In the listing below, find each line that holds the string "adoc" and copy it.

··· INPUT DATA

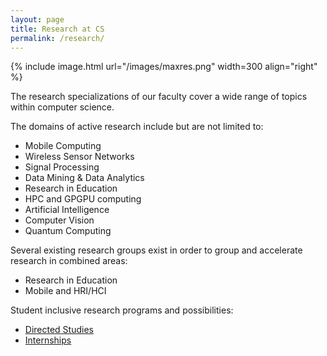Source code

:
 ```yaml
---
layout: page
title: Research at CS
permalink: /research/
---
```


{% include image.html url="/images/maxres.png" width=300 align="right" %}

The research specializations of our faculty cover a wide range of topics within computer science.  

The domains of active research include but are not limited to:

- Mobile Computing
- Wireless Sensor Networks
- Signal Processing
- Data Mining & Data Analytics
- Research in Education
- HPC and GPGPU computing
- Artificial Intelligence
- Computer Vision
- Quantum Computing

Several existing research groups exist in order to group and accelerate research in combined areas:

- Research in Education
- Mobile and HRI/HCI

Student inclusive research programs and possibilities:

- [Directed Studies](/research/ds)
- [Internships](/research/int)

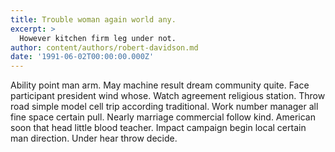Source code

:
 ```yaml
---
title: Trouble woman again world any.
excerpt: >
  However kitchen firm leg under not.
author: content/authors/robert-davidson.md
date: '1991-06-02T00:00:00.000Z'
---
```

Ability point man arm. May machine result dream community quite. Face participant president wind whose. Watch agreement religious station. Throw road simple model cell trip according traditional. Work number manager all fine space certain pull. Nearly marriage commercial follow kind. American soon that head little blood teacher. Impact campaign begin local certain man direction. Under hear throw decide.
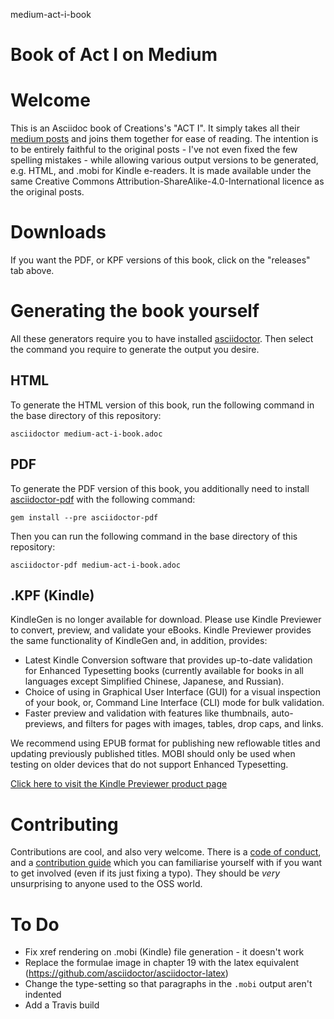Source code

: medium-act-i-book
# Book of Act I on Medium

# Welcome
This is an Asciidoc book of Creations's "ACT I". It simply takes all their [medium posts](https://medium.com/act-i) and joins them together for ease of reading.  The intention is to be entirely faithful to the original posts - I've not even fixed the few spelling mistakes - while allowing various output versions to be generated, e.g. HTML, and .mobi for Kindle e-readers.  It is made available under the same Creative Commons Attribution-ShareAlike-4.0-International licence as the original posts. 

# Downloads
If you want the PDF, or KPF versions of this book, click on the "releases" tab above.

# Generating the book yourself
All these generators require you to have installed [asciidoctor](https://asciidoctor.org/docs/user-manual/). Then select the command you require to generate the output you desire.

## HTML 
To generate the HTML version of this book, run the following command in the base directory of this repository:

    asciidoctor medium-act-i-book.adoc

## PDF
To generate the PDF version of this book, you additionally need to install [asciidoctor-pdf](https://asciidoctor.cn/docs/convert-asciidoc-to-pdf/) with the following command:

    gem install --pre asciidoctor-pdf

Then you can run the following command in the base directory of this repository:

    asciidoctor-pdf medium-act-i-book.adoc

## .KPF (Kindle)
KindleGen is no longer available for download. Please use Kindle Previewer to convert, preview, and validate your eBooks. Kindle Previewer provides the same functionality of KindleGen and, in addition, provides:

- Latest Kindle Conversion software that provides up-to-date validation for Enhanced Typesetting books (currently available for books in all languages except Simplified Chinese, Japanese, and Russian).
- Choice of using in Graphical User Interface (GUI) for a visual inspection of your book, or, Command Line Interface (CLI) mode for bulk validation.
- Faster preview and validation with features like thumbnails, auto-previews, and filters for pages with images, tables, drop caps, and links.

We recommend using EPUB format for publishing new reflowable titles and updating previously published titles. MOBI should only be used when testing on older devices that do not support Enhanced Typesetting.

[Click here to visit the Kindle Previewer product page](https://tinyurl.com/y84exbka?rw_useCurrentProtocol=1&ref_=amb_link_n94Zbz6DNuSumTne6o22Bg_1)

# Contributing
Contributions are cool, and also very welcome.  There is a [code of conduct](CODE_OF_CONDUCT.md), and a [contribution guide](CONTRIBUTING.md) which you can familiarise yourself with if you want to get involved (even if its just fixing a typo).  They should be _very_ unsurprising to anyone used to the OSS world.

# To Do
* Fix xref rendering on .mobi (Kindle) file generation - it doesn't work
* Replace the formulae image in chapter 19 with the latex equivalent (https://github.com/asciidoctor/asciidoctor-latex)
* Change the type-setting so that paragraphs in the ```.mobi``` output aren't indented
* Add a Travis build
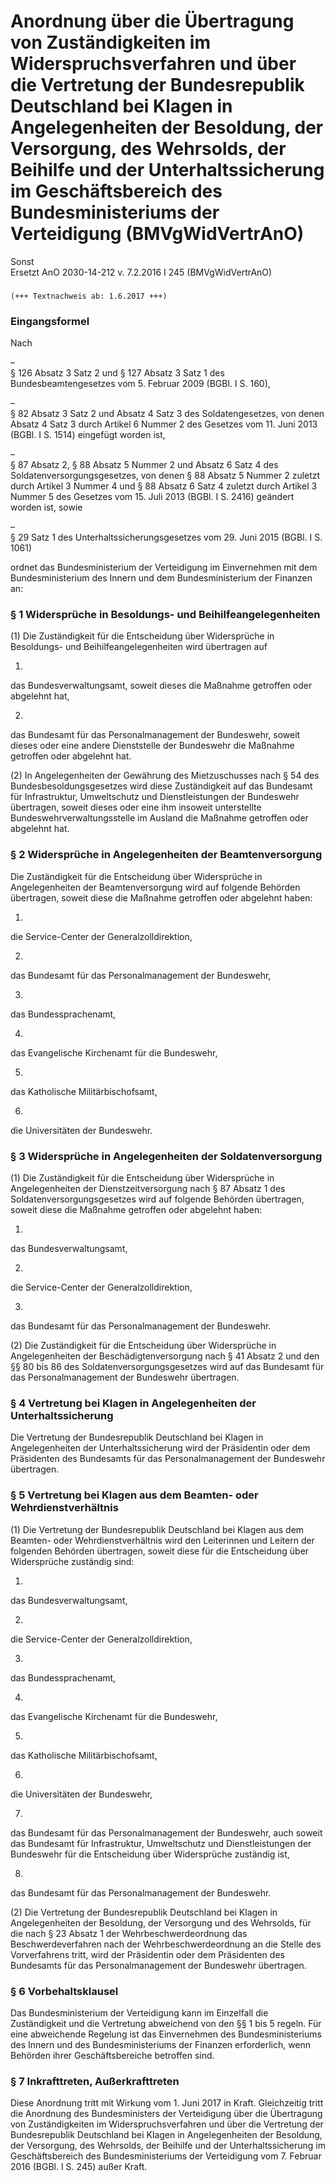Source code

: Anordnung über die Übertragung von Zuständigkeiten im Widerspruchsverfahren und über die Vertretung der Bundesrepublik Deutschland bei Klagen in Angelegenheiten der Besoldung, der Versorgung, des Wehrsolds, der Beihilfe und der Unterhaltssicherung im Geschäftsbereich des Bundesministeriums der Verteidigung (BMVgWidVertrAnO)
=====================================================================================================================================================================================================================================================================================================================================

Sonst  
Ersetzt AnO 2030-14-212 v. 7.2.2016 I 245 (BMVgWidVertrAnO)

### 

```
(+++ Textnachweis ab: 1.6.2017 +++)
```

### Eingangsformel

Nach

–  
§ 126 Absatz 3 Satz 2 und § 127 Absatz 3 Satz 1 des Bundesbeamtengesetzes vom 5. Februar 2009 (BGBl. I S. 160),

–  
§ 82 Absatz 3 Satz 2 und Absatz 4 Satz 3 des Soldatengesetzes, von denen Absatz 4 Satz 3 durch Artikel 6 Nummer 2 des Gesetzes vom 11. Juni 2013 (BGBl. I S. 1514) eingefügt worden ist,

–  
§ 87 Absatz 2, § 88 Absatz 5 Nummer 2 und Absatz 6 Satz 4 des Soldatenversorgungsgesetzes, von denen § 88 Absatz 5 Nummer 2 zuletzt durch Artikel 3 Nummer 4 und § 88 Absatz 6 Satz 4 zuletzt durch Artikel 3 Nummer 5 des Gesetzes vom 15. Juli 2013 (BGBl. I S. 2416) geändert worden ist, sowie

–  
§ 29 Satz 1 des Unterhaltssicherungsgesetzes vom 29. Juni 2015 (BGBl. I S. 1061)

ordnet das Bundesministerium der Verteidigung im Einvernehmen mit dem Bundesministerium des Innern und dem Bundesministerium der Finanzen an:

### § 1 Widersprüche in Besoldungs- und Beihilfeangelegenheiten

(1) Die Zuständigkeit für die Entscheidung über Widersprüche in Besoldungs- und Beihilfeangelegenheiten wird übertragen auf

1.  
das Bundesverwaltungsamt, soweit dieses die Maßnahme getroffen oder abgelehnt hat,

2.  
das Bundesamt für das Personalmanagement der Bundeswehr, soweit dieses oder eine andere Dienststelle der Bundeswehr die Maßnahme getroffen oder abgelehnt hat.

(2) In Angelegenheiten der Gewährung des Mietzuschusses nach § 54 des Bundesbesoldungsgesetzes wird diese Zuständigkeit auf das Bundesamt für Infrastruktur, Umweltschutz und Dienstleistungen der Bundeswehr übertragen, soweit dieses oder eine ihm insoweit unterstellte Bundeswehrverwaltungsstelle im Ausland die Maßnahme getroffen oder abgelehnt hat.

### § 2 Widersprüche in Angelegenheiten der Beamtenversorgung

Die Zuständigkeit für die Entscheidung über Widersprüche in Angelegenheiten der Beamtenversorgung wird auf folgende Behörden übertragen, soweit diese die Maßnahme getroffen oder abgelehnt haben:

1.  
die Service-Center der Generalzolldirektion,

2.  
das Bundesamt für das Personalmanagement der Bundeswehr,

3.  
das Bundessprachenamt,

4.  
das Evangelische Kirchenamt für die Bundeswehr,

5.  
das Katholische Militärbischofsamt,

6.  
die Universitäten der Bundeswehr.

### § 3 Widersprüche in Angelegenheiten der Soldatenversorgung

(1) Die Zuständigkeit für die Entscheidung über Widersprüche in Angelegenheiten der Dienstzeitversorgung nach § 87 Absatz 1 des Soldatenversorgungsgesetzes wird auf folgende Behörden übertragen, soweit diese die Maßnahme getroffen oder abgelehnt haben:

1.  
das Bundesverwaltungsamt,

2.  
die Service-Center der Generalzolldirektion,

3.  
das Bundesamt für das Personalmanagement der Bundeswehr.

(2) Die Zuständigkeit für die Entscheidung über Widersprüche in Angelegenheiten der Beschädigtenversorgung nach § 41 Absatz 2 und den §§ 80 bis 86 des Soldatenversorgungsgesetzes wird auf das Bundesamt für das Personalmanagement der Bundeswehr übertragen.

### § 4 Vertretung bei Klagen in Angelegenheiten der Unterhaltssicherung

Die Vertretung der Bundesrepublik Deutschland bei Klagen in Angelegenheiten der Unterhaltssicherung wird der Präsidentin oder dem Präsidenten des Bundesamts für das Personalmanagement der Bundeswehr übertragen.

### § 5 Vertretung bei Klagen aus dem Beamten- oder Wehrdienstverhältnis

(1) Die Vertretung der Bundesrepublik Deutschland bei Klagen aus dem Beamten- oder Wehrdienstverhältnis wird den Leiterinnen und Leitern der folgenden Behörden übertragen, soweit diese für die Entscheidung über Widersprüche zuständig sind:

1.  
das Bundesverwaltungsamt,

2.  
die Service-Center der Generalzolldirektion,

3.  
das Bundessprachenamt,

4.  
das Evangelische Kirchenamt für die Bundeswehr,

5.  
das Katholische Militärbischofsamt,

6.  
die Universitäten der Bundeswehr,

7.  
das Bundesamt für das Personalmanagement der Bundeswehr, auch soweit das Bundesamt für Infrastruktur, Umweltschutz und Dienstleistungen der Bundeswehr für die Entscheidung über Widersprüche zuständig ist,

8.  
das Bundesamt für das Personalmanagement der Bundeswehr.

(2) Die Vertretung der Bundesrepublik Deutschland bei Klagen in Angelegenheiten der Besoldung, der Versorgung und des Wehrsolds, für die nach § 23 Absatz 1 der Wehrbeschwerdeordnung das Beschwerdeverfahren nach der Wehrbeschwerdeordnung an die Stelle des Vorverfahrens tritt, wird der Präsidentin oder dem Präsidenten des Bundesamts für das Personalmanagement der Bundeswehr übertragen.

### § 6 Vorbehaltsklausel

Das Bundesministerium der Verteidigung kann im Einzelfall die Zuständigkeit und die Vertretung abweichend von den §§ 1 bis 5 regeln. Für eine abweichende Regelung ist das Einvernehmen des Bundesministeriums des Innern und des Bundesministeriums der Finanzen erforderlich, wenn Behörden ihrer Geschäftsbereiche betroffen sind.

### § 7 Inkrafttreten, Außerkrafttreten

Diese Anordnung tritt mit Wirkung vom 1. Juni 2017 in Kraft. Gleichzeitig tritt die Anordnung des Bundesministers der Verteidigung über die Übertragung von Zuständigkeiten im Widerspruchsverfahren und über die Vertretung der Bundesrepublik Deutschland bei Klagen in Angelegenheiten der Besoldung, der Versorgung, des Wehrsolds, der Beihilfe und der Unterhaltssicherung im Geschäftsbereich des Bundesministeriums der Verteidigung vom 7. Februar 2016 (BGBl. I S. 245) außer Kraft.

······

§ **EXERCISE RESULT**
    asciidoctor medium-act-i-book.adoc
    asciidoctor-pdf medium-act-i-book.adoc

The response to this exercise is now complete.